Kaçak bir alan üzerinde yapılan pistte Formula 1'in ‘şampiyonuna' Tayyip tarafından ödülü verilirken, Güzeltepe'de evlerinden atılanlar durakta barınmaya devam ediyorlardı. Ve pistin önünden kalkan son model arabalar yıkılan evlerin önünde durup, iş merkezi planlarını yapmaya çoktan başladılar.

----------------------------------------------------------------------------

Formula 1'in ardından...

Kaybeden yine işçi ve emekçiler oldu!

Geçtiğimiz günlerde İstanbul büyük bir yarışa ev sahipliği yaptı. Dünyada birçok kişi tarafından izlenen Formula 1 yarışları bu yıl İstanbul'da düzenlendi. 3 gün boyunca devam eden bu yarış, renkli görüntülere sahne oldu.

Bu yarış için İstanbul aylar önceden hazırlanmaya başladı. İstanbul'un birçok yeri reklamlarla donatıldı. Duraklarda ‘İstanbul kazandı' yazılı kırmızı beyaz panolar, köprülerde ‘Welcome to İstanbul (İstanbul'a hoşgeldiniz)' ve ‘One lay Two continents (Tek tur, iki kıta)' yazılı pankartlar, lambalı direklerde ‘Dünya kenti olma yarışımız sürüyor... ileri... daha ileri...' yazılı bayraklar bu reklamaların birkaçı. Bütçesinin sadece %5'ini eğitime ayıran düzenin bu reklamlara kaçta kaçını ayırdığı bilinmez, ama daha az olmadığı kesin.

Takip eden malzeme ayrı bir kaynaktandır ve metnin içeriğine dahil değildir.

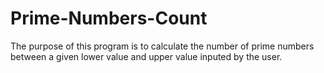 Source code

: # Prime-Numbers-Count
The purpose of this program is to calculate the number of prime numbers between a given lower value and upper value  inputed by the user.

Ayrıca her fırsatta İMF'ye olan borcu öne süren ve unutulmaması gerektiğini bildiren Erdoğan bu sefer bunu unutmuşa benziyordu.

Aylar önceden reklamları yapılan bu yarışın nerde yapılacağı merak ediliyordu. Çünkü İstanbul'da bu yarışlara uygun pist yoktu, fakat yapıldı. Yapımı yüzmilyon dolarları bulan pistin faturasının ise yine işçi-emekçilerden çıkarılacağı su götürmez bir gerçek.

Pistin olduğu park son zamanlarda yıkımlarla gündeme gelen Kurtköy'de bulunuyor. Kimimizin yarış sebebiyle öğrendiğimiz bu semt, kuş uçmaz, kervan geçmez denilen yerlerden, bu yüzden de işçi-emekçilerin oturduğu bir semt. Böyle olduğu için burası kiraların, ev fiyatlarının düşük olduğu yerler olarak bilinir. Evet, bir zamanlar öyleydi. Kiralar ve satılık ev fiyatları düşükken, birden değer kazandı. F-1 sayesinde 20-30 milyar olan ev fiyatları 50 milyara yükseldi. Boş arsalar bir anda herkes tarafından aranır duruma geldi. Böylece insanların evleri, yani gecekonduları başlarına yıkıldı. 21 Ağustos'ta biten yarışların ardından yapılan açıklamalarda İstanbul'un 18 milyar dolarlık reklam yaptığı söylendi. Bunun ardından İstanbul'un kazandığı yazılı pankartlar çoğaltıldı. Sonuçta kazanan yine sermaye devleti, kaybeden ise işçi ve emekçiler oldu.